Gather every line from the entries below that includes "method".
##### Records provided
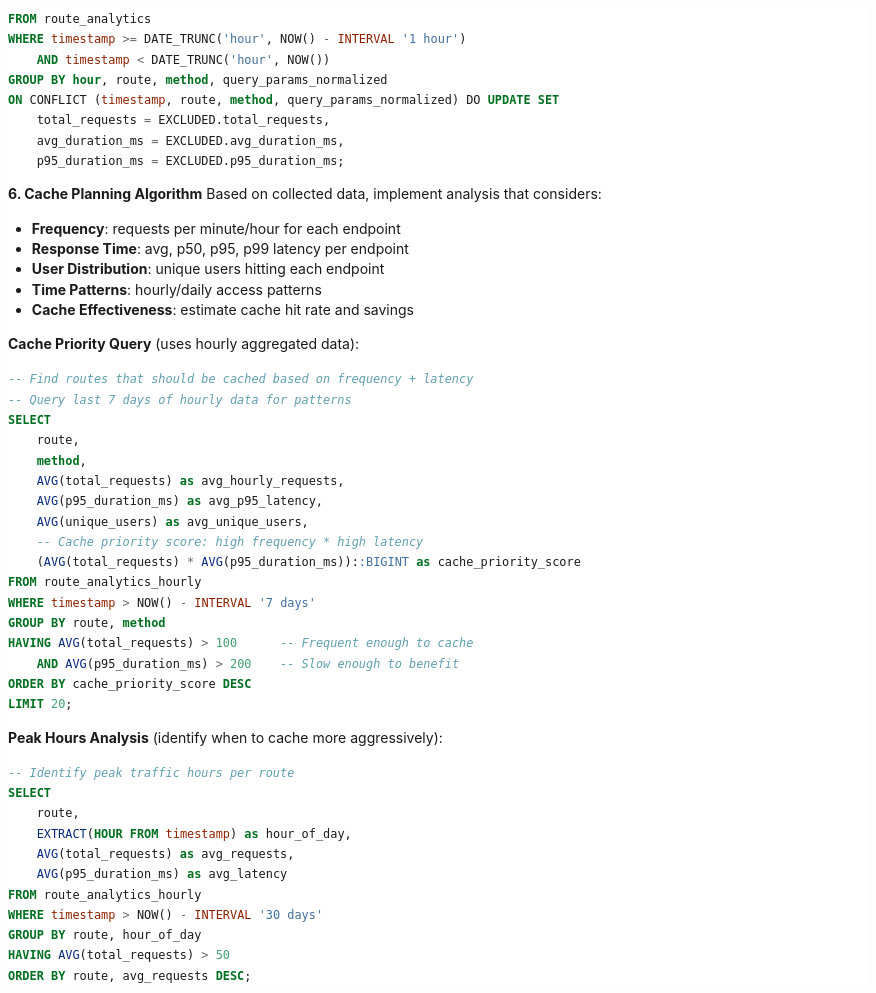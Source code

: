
 ```sql
FROM route_analytics
WHERE timestamp >= DATE_TRUNC('hour', NOW() - INTERVAL '1 hour')
    AND timestamp < DATE_TRUNC('hour', NOW())
GROUP BY hour, route, method, query_params_normalized
ON CONFLICT (timestamp, route, method, query_params_normalized) DO UPDATE SET
    total_requests = EXCLUDED.total_requests,
    avg_duration_ms = EXCLUDED.avg_duration_ms,
    p95_duration_ms = EXCLUDED.p95_duration_ms;
```

**6. Cache Planning Algorithm**
Based on collected data, implement analysis that considers:
- **Frequency**: requests per minute/hour for each endpoint
- **Response Time**: avg, p50, p95, p99 latency per endpoint
- **User Distribution**: unique users hitting each endpoint
- **Time Patterns**: hourly/daily access patterns
- **Cache Effectiveness**: estimate cache hit rate and savings

**Cache Priority Query** (uses hourly aggregated data):
```sql
-- Find routes that should be cached based on frequency + latency
-- Query last 7 days of hourly data for patterns
SELECT
    route,
    method,
    AVG(total_requests) as avg_hourly_requests,
    AVG(p95_duration_ms) as avg_p95_latency,
    AVG(unique_users) as avg_unique_users,
    -- Cache priority score: high frequency * high latency
    (AVG(total_requests) * AVG(p95_duration_ms))::BIGINT as cache_priority_score
FROM route_analytics_hourly
WHERE timestamp > NOW() - INTERVAL '7 days'
GROUP BY route, method
HAVING AVG(total_requests) > 100      -- Frequent enough to cache
    AND AVG(p95_duration_ms) > 200    -- Slow enough to benefit
ORDER BY cache_priority_score DESC
LIMIT 20;
```

**Peak Hours Analysis** (identify when to cache more aggressively):
```sql
-- Identify peak traffic hours per route
SELECT
    route,
    EXTRACT(HOUR FROM timestamp) as hour_of_day,
    AVG(total_requests) as avg_requests,
    AVG(p95_duration_ms) as avg_latency
FROM route_analytics_hourly
WHERE timestamp > NOW() - INTERVAL '30 days'
GROUP BY route, hour_of_day
HAVING AVG(total_requests) > 50
ORDER BY route, avg_requests DESC;
```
##########
» **Exercise solution**:
GROUP BY hour, route, method, query_params_normalized
ON CONFLICT (timestamp, route, method, query_params_normalized) DO UPDATE SET
    method,
GROUP BY route, method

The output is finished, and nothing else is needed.